PITCH ONE: “It’s an open, OS platform. It can sit on top of android, it can sit on top of windows mobile, it can sit on top of simbian…”
PITCH TWO: “It uses drag and drop functionality and a complex behavior system in order for people to create games without having to deal with thousands of lines of code…”

But after 5, the laptops go back in their cases and the real interaction begins.

South by Southwest Interactive has a well-earned reputation as Spring Break for Geeks. Daily happy hours. Parties. There was even a Sexual Survival Guide presented on opening day for those looking for love or at least lust while they’re in town.

Organizers expect that 30-40% more people are here this year. And as the conference grows, it’s also outgrowing certain old stereotypes.

Shawn O’Keefe has helped plan panel discussions and speakers for the conference for 10 years. During that time he’s noticed geeks no longer look so … well … geeky.

O’KEEFE: “There used to be quite a difference between the interactive conference and festival and when the music conference and festival began in terms of types of audience – how they were dressed, what they looked like. We often say that the geeks want to rock, because there’s not the difference that we used to see.”

Saturday night, a company called Frog Design hosted a party in an indoor/outdoor space that holds 3,000 people. Still, a line stretched around the block. Inside, there were the usual free drinks and thumping music. Plenty of hipsters wearing scruffy beards and skinny jeans made the rounds. But this party also had stuff only a geek would love. A huge screen displayed a map of Austin color coded to reveal which areas had the most tweets emanating from them. (Of course, most of them were coming from inside the party.) Outside, a computer projected running times onto each porta potty to let you know how long they had been occupied.
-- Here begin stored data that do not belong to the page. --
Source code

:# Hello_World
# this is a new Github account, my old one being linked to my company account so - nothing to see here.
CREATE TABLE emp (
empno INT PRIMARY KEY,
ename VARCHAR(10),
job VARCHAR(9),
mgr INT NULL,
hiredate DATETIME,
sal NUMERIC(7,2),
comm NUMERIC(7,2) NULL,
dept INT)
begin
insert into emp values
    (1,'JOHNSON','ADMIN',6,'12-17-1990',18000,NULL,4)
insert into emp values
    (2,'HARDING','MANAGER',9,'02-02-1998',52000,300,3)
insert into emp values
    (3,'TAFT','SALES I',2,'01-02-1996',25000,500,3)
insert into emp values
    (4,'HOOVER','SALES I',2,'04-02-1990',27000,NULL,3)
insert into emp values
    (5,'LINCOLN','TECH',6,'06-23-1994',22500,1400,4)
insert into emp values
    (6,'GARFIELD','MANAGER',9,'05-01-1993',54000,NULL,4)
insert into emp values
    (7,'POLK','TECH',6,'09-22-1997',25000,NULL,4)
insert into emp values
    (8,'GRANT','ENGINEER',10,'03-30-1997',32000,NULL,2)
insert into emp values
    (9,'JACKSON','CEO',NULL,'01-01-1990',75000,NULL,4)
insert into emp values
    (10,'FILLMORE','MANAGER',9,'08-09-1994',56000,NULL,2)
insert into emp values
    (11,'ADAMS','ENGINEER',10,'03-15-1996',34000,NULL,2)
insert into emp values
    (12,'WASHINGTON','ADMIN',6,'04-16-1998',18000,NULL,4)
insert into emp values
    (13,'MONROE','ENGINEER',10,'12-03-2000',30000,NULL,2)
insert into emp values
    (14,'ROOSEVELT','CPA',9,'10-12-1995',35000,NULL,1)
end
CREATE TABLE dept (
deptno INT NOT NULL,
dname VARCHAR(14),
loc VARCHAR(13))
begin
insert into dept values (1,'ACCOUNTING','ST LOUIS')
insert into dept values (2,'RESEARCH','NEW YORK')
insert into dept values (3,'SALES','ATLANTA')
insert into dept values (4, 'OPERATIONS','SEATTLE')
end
These little touches might be lost on the larger world. But here, they help bind a community of people who often live their lives more online than in person.

Todd Jordan is a systems analyst from St. Louis.

JORDAN: “A lot of us are outliers and we don’t have a normal group of people we can hang with in our local communities. This is a great chance to hang together with people who are like-minded, have similar interests and be relaxed. It’s a way to just off-load and be a geek and you can’t do that anywhere else.”

Negin Farsad is a documentary filmmaker who made a film called Nerdcore Rising about the geek hip-hop community.

FARSAD: “South by South Interactive is definitely a chance for the geek community to celebrate itself and to be like, ‘I made this app, it’s going to be huge, you can eat my shorts.’”

That attitude cuts to the heart of the matter. These are the people running the world in the digital age. And if you hang around them enough, you get the sense that they know it. They may have grown up as social outcasts – the smart kids who spent more time playing computer games than football games. But when someone like Mark Zuckerberg is the youngest billionaire in the world, there’s a sense that anything is possible.

Violet Blue is the online sex columnist who led the Sexual Survival Guide panel on Friday at SXSW.

BLUE: “It’s not revenge of the nerds anymore – that’s for sure. It’s turned into something where geeks are now the richest people in the world.”

Or, as South by’ Southwest’s O’Keefe puts it:

O’KEEFE: “The geeks have inherited the earth, yes.”

Who wouldn’t want to celebrate that?